* What is needed *
Without omitting anything, copy every entry word for word.

──────

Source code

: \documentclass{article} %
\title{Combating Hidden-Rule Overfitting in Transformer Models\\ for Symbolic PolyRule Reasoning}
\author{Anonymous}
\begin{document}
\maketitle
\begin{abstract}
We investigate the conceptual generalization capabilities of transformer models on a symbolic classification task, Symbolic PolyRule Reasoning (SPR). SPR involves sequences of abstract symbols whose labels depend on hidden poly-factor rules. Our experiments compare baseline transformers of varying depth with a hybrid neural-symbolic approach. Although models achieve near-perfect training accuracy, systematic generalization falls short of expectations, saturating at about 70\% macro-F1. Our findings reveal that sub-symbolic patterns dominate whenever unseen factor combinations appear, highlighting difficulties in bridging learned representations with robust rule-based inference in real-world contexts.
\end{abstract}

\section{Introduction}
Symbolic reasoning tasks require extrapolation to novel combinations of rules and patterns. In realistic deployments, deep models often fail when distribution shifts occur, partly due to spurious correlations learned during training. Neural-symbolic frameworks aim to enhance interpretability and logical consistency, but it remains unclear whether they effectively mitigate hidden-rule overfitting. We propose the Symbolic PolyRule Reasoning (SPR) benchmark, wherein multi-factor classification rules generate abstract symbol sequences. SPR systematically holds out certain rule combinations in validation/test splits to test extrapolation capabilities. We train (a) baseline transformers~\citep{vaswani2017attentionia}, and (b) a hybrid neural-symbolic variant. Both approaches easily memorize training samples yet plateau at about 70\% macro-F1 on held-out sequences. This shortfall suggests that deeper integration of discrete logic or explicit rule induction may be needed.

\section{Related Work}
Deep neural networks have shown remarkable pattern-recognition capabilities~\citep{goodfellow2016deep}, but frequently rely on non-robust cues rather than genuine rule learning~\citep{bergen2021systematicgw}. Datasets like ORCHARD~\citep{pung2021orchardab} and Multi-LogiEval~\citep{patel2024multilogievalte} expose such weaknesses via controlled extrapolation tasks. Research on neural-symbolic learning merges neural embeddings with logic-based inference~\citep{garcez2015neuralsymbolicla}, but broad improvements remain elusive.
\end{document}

──────

* Answer for the task *
Source code

: \documentclass{article} %
\title{Combating Hidden-Rule Overfitting in Transformer Models\\ for Symbolic PolyRule Reasoning}
\author{Anonymous}
\begin{document}
\maketitle
\begin{abstract}
We investigate the conceptual generalization capabilities of transformer models on a symbolic classification task, Symbolic PolyRule Reasoning (SPR). SPR involves sequences of abstract symbols whose labels depend on hidden poly-factor rules. Our experiments compare baseline transformers of varying depth with a hybrid neural-symbolic approach. Although models achieve near-perfect training accuracy, systematic generalization falls short of expectations, saturating at about 70\% macro-F1. Our findings reveal that sub-symbolic patterns dominate whenever unseen factor combinations appear, highlighting difficulties in bridging learned representations with robust rule-based inference in real-world contexts.
\end{abstract}

\section{Introduction}
Symbolic reasoning tasks require extrapolation to novel combinations of rules and patterns. In realistic deployments, deep models often fail when distribution shifts occur, partly due to spurious correlations learned during training. Neural-symbolic frameworks aim to enhance interpretability and logical consistency, but it remains unclear whether they effectively mitigate hidden-rule overfitting. We propose the Symbolic PolyRule Reasoning (SPR) benchmark, wherein multi-factor classification rules generate abstract symbol sequences. SPR systematically holds out certain rule combinations in validation/test splits to test extrapolation capabilities. We train (a) baseline transformers~\citep{vaswani2017attentionia}, and (b) a hybrid neural-symbolic variant. Both approaches easily memorize training samples yet plateau at about 70\% macro-F1 on held-out sequences. This shortfall suggests that deeper integration of discrete logic or explicit rule induction may be needed.

\section{Related Work}
Deep neural networks have shown remarkable pattern-recognition capabilities~\citep{goodfellow2016deep}, but frequently rely on non-robust cues rather than genuine rule learning~\citep{bergen2021systematicgw}. Datasets like ORCHARD~\citep{pung2021orchardab} and Multi-LogiEval~\citep{patel2024multilogievalte} expose such weaknesses via controlled extrapolation tasks. Research on neural-symbolic learning merges neural embeddings with logic-based inference~\citep{garcez2015neuralsymbolicla}, but broad improvements remain elusive.
\end{document}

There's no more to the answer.